Today, an undeniable comedy legend, Jerry Lewis has passed away at the age of 91 this morning at his home in Las Vegas, his agent confirmed.
Where does one when trying to sum up the life of Jerry Lewis? Could it be how he dominated showbiz in the 1950s with Dean Martin as Martin & Lewis were one of the most popular duos if all time? Maybe roles like The Nutty Professor or The Bellboy that define him? Maybe it’s the Labor Day telethon he hosted for decades to raise money for Muscular Dystrophy?
It’s all of the above and more as Lewis was one of the zaniest, frantic, and creative folks to work in comedy.
Lewis was born Joseph Levitch on March 16, 1926, in Newark, NJ. His mother played the piano, and his father was a musical arranger. Lewis made his debut at age 5 at a hotel in the Borscht Belt singing “Brother, Can You Spare a Dime?” He dropped out of high school, working as a soda jerk and theater usher, all the while cultivating a comedy routine, in which he mimed phonograph records. He paired with Dean Martin in 1946 at an Atlantic City club when his previous partner quit. Their report was electric and their career took off – tours, nightclubs, and 16 total movies in the span of 10 years.
“Other comedy teams never generated anything like the hysteria that Dean and I did, and that was because we had that X factor — the powerful feeling between us,” said Lewis, who wrote about their relationship in the 2005 book Dean & Me (A Love Story). “And it really was an X factor, a kind of mystery.”

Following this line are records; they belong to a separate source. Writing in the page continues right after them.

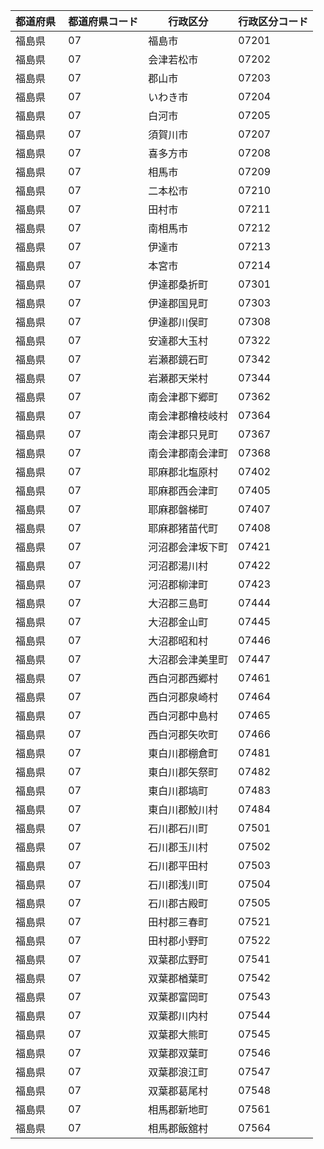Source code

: |  都道府県  | 都道府県コード | 行政区分 | 行政区分コード |
|-----------|--------------|--------- |--------------|
| 福島県 | 07 | 福島市 | 07201 |
| 福島県 | 07 | 会津若松市 | 07202 |
| 福島県 | 07 | 郡山市 | 07203 |
| 福島県 | 07 | いわき市 | 07204 |
| 福島県 | 07 | 白河市 | 07205 |
| 福島県 | 07 | 須賀川市 | 07207 |
| 福島県 | 07 | 喜多方市 | 07208 |
| 福島県 | 07 | 相馬市 | 07209 |
| 福島県 | 07 | 二本松市 | 07210 |
| 福島県 | 07 | 田村市 | 07211 |
| 福島県 | 07 | 南相馬市 | 07212 |
| 福島県 | 07 | 伊達市 | 07213 |
| 福島県 | 07 | 本宮市 | 07214 |
| 福島県 | 07 | 伊達郡桑折町 | 07301 |
| 福島県 | 07 | 伊達郡国見町 | 07303 |
| 福島県 | 07 | 伊達郡川俣町 | 07308 |
| 福島県 | 07 | 安達郡大玉村 | 07322 |
| 福島県 | 07 | 岩瀬郡鏡石町 | 07342 |
| 福島県 | 07 | 岩瀬郡天栄村 | 07344 |
| 福島県 | 07 | 南会津郡下郷町 | 07362 |
| 福島県 | 07 | 南会津郡檜枝岐村 | 07364 |
| 福島県 | 07 | 南会津郡只見町 | 07367 |
| 福島県 | 07 | 南会津郡南会津町 | 07368 |
| 福島県 | 07 | 耶麻郡北塩原村 | 07402 |
| 福島県 | 07 | 耶麻郡西会津町 | 07405 |
| 福島県 | 07 | 耶麻郡磐梯町 | 07407 |
| 福島県 | 07 | 耶麻郡猪苗代町 | 07408 |
| 福島県 | 07 | 河沼郡会津坂下町 | 07421 |
| 福島県 | 07 | 河沼郡湯川村 | 07422 |
| 福島県 | 07 | 河沼郡柳津町 | 07423 |
| 福島県 | 07 | 大沼郡三島町 | 07444 |
| 福島県 | 07 | 大沼郡金山町 | 07445 |
| 福島県 | 07 | 大沼郡昭和村 | 07446 |
| 福島県 | 07 | 大沼郡会津美里町 | 07447 |
| 福島県 | 07 | 西白河郡西郷村 | 07461 |
| 福島県 | 07 | 西白河郡泉崎村 | 07464 |
| 福島県 | 07 | 西白河郡中島村 | 07465 |
| 福島県 | 07 | 西白河郡矢吹町 | 07466 |
| 福島県 | 07 | 東白川郡棚倉町 | 07481 |
| 福島県 | 07 | 東白川郡矢祭町 | 07482 |
| 福島県 | 07 | 東白川郡塙町 | 07483 |
| 福島県 | 07 | 東白川郡鮫川村 | 07484 |
| 福島県 | 07 | 石川郡石川町 | 07501 |
| 福島県 | 07 | 石川郡玉川村 | 07502 |
| 福島県 | 07 | 石川郡平田村 | 07503 |
| 福島県 | 07 | 石川郡浅川町 | 07504 |
| 福島県 | 07 | 石川郡古殿町 | 07505 |
| 福島県 | 07 | 田村郡三春町 | 07521 |
| 福島県 | 07 | 田村郡小野町 | 07522 |
| 福島県 | 07 | 双葉郡広野町 | 07541 |
| 福島県 | 07 | 双葉郡楢葉町 | 07542 |
| 福島県 | 07 | 双葉郡富岡町 | 07543 |
| 福島県 | 07 | 双葉郡川内村 | 07544 |
| 福島県 | 07 | 双葉郡大熊町 | 07545 |
| 福島県 | 07 | 双葉郡双葉町 | 07546 |
| 福島県 | 07 | 双葉郡浪江町 | 07547 |
| 福島県 | 07 | 双葉郡葛尾村 | 07548 |
| 福島県 | 07 | 相馬郡新地町 | 07561 |
| 福島県 | 07 | 相馬郡飯舘村 | 07564 |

After he and Dean Martin went their separate ways, he dominated the movies in the 60s and was Paramount’s biggest star cementing himself in 1963’s The Nutty Professor, which he directed himself.
He wasn’t just an American star as he became extremely popular in France where he won numerous awards for his acting and directing. Being awarded high honors in in Europe and in the US for his humanitarian efforts as well. Coming from the telethon where he hosted for more than 50 years (1955 – 2011) raising nearly $2.5 billion and was awarded a Nobel Peace Prize.
For most of the 1970s Lewis hit a creative low but still worked, he later revealed that he had a drug addiction. Perhaps his most controversial film came in 1972, The Day the Clown Cried — a drama set inside a Nazi concentration camp. The film was never released due to controversy. Lewis donated a copy to the Library of Congress in 2015 under the agreement that the film not be shown for a decade.
Later in life he came under fire for some controversial statements about social issues and conservative views that were seen as out of touch with modern society. Though they caused buzz for the course of a media cycle, they never were major enough to undo the decades of humanitarian and goodwill the comedian had generated.
He recorded records that sold millions, hosted the Oscars (twice), residencies in Vegas, hundreds of movies, millions of tickets, an infinite number of laughs delivered to people. It’s unclear exactly how deep the legacy of Jerry Lewis is, but it is deep and it is immeasurable, and will last for years to come.